Zhao, who was born into a family of musicians in Northeast China’s Jilin Province, learned to play pipa with her mother when she was a child. In 1996, Zhao came to Beijing to study pipa at the Central Conservatory of Music and joined the China National Traditional Orchestra after her graduation in 2000.

She is known for reviving the ancient musical instrument by giving it a contemporary twist. Her 2005 debut album “Carmen” features pieces adapted for pipa and guitar.

Her second album “Sound of China: Dance in the Moon,” which was released in 2008, saw her collaborating with the Prague Symphony Orchestra, featuring pieces such as “Moonlight on Spring River” and “Ambush on All Sides.”

The pipa player is also credited with popularizing the ancient instrument among a younger audience. She performed a pipa piece titled “Red Flame” for “Honor of Kings,” a best-selling video game by Tencent Games subsidiary TiMi Studios, when it introduced its new character, a female warrior named Yun Ying. With different techniques of playing her pipa, such as plucking the strings individually or sweeping the pick across all of the strings, Zhao vividly portrays Yun, a lovely, brave young female warrior armed with a spear.

Though Zhao has never been trained to compose, since her first album, she has tried to create melodies for her instrument. “Composing for Sanxingdui was quite challenging compared to my other compositions.
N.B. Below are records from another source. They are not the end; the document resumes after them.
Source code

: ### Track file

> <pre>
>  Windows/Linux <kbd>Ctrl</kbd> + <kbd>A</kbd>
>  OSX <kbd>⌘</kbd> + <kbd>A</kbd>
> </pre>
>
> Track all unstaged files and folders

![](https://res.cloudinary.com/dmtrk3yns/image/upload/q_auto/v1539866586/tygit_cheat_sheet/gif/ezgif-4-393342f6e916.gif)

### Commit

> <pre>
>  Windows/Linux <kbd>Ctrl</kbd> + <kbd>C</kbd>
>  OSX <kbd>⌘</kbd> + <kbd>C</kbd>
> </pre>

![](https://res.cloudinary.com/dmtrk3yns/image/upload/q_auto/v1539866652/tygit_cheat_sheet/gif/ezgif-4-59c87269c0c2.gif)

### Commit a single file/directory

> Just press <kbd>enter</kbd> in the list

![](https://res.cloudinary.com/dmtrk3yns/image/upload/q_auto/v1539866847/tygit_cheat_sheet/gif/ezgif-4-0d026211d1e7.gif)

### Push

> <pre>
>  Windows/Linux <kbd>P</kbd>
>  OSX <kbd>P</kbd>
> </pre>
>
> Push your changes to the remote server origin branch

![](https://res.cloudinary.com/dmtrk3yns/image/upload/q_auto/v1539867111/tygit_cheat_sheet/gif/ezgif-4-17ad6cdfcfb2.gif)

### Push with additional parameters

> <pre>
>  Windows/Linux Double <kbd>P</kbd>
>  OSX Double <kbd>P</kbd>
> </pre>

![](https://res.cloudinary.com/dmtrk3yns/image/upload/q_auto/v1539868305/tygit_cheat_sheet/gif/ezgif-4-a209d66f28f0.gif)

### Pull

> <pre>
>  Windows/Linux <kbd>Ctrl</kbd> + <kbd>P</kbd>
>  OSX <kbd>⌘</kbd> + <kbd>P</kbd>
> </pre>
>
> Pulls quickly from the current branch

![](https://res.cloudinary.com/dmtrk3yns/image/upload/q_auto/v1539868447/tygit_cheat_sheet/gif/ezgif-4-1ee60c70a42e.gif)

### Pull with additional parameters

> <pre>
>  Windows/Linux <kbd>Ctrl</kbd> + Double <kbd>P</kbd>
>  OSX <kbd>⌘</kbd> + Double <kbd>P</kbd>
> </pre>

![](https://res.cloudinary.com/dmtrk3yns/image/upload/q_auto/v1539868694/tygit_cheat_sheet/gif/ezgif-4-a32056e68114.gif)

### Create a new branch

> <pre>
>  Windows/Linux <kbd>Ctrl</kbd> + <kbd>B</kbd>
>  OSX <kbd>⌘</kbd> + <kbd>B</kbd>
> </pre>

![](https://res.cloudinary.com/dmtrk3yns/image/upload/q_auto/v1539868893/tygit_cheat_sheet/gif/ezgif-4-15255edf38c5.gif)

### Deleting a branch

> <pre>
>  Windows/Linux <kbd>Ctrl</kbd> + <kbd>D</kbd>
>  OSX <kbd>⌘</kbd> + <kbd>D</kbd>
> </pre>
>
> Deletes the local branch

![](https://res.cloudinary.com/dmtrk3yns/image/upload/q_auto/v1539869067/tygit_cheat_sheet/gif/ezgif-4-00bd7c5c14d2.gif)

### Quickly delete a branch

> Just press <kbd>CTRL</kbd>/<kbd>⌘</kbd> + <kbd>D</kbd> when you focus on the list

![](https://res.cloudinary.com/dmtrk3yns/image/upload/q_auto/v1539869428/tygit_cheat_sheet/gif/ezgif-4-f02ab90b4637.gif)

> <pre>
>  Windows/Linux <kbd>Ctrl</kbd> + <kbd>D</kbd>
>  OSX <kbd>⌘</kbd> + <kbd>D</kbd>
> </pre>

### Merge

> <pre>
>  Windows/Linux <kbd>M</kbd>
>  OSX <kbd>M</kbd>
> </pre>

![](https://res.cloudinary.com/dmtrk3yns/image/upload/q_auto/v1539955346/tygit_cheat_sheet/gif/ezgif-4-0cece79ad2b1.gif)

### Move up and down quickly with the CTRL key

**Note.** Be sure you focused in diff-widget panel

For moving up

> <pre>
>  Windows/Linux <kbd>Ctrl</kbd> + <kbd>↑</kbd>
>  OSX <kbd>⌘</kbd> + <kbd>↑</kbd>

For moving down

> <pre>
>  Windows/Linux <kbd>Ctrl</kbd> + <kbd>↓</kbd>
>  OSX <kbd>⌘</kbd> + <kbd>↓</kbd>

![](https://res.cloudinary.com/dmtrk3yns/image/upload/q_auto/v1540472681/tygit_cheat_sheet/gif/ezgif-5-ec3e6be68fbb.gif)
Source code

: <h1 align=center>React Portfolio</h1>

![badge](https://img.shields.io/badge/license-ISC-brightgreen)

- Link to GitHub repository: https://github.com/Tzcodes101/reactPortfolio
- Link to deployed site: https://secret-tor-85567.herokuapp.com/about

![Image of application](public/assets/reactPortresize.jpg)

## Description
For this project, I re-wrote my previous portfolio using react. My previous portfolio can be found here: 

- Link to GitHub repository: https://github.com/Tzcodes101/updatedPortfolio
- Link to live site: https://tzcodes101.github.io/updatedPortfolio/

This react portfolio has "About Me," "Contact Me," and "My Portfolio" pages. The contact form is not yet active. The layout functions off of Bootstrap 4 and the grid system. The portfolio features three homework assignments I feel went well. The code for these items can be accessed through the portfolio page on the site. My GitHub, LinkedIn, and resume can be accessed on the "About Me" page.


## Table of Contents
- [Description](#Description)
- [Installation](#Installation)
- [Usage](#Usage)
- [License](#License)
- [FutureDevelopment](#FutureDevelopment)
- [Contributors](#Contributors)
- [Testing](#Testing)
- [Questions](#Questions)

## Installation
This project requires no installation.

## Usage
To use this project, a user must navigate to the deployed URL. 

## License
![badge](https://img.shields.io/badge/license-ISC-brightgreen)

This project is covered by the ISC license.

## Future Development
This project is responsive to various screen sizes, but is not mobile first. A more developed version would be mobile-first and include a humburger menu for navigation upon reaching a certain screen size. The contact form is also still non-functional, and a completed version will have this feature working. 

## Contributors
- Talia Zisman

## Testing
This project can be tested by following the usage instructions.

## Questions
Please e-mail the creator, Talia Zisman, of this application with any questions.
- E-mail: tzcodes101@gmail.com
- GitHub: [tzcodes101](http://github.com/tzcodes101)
It’s abstract and full of complexity,” says Zhao, who once wrote a pipa piece titled “Flying Apsaras,” inspired by a trip to Dunhuang in Gansu Province, home to the Mogao Grottoes.

“I sent Liu lots of musical elements that I thought of after returning from Sanxingdui and he replied with his electronic arrangements. Those sounds then inspired new ideas. We finished the whole piece by inspiring each other and exchanging ideas back and forth. It was a long process,” says Zhao.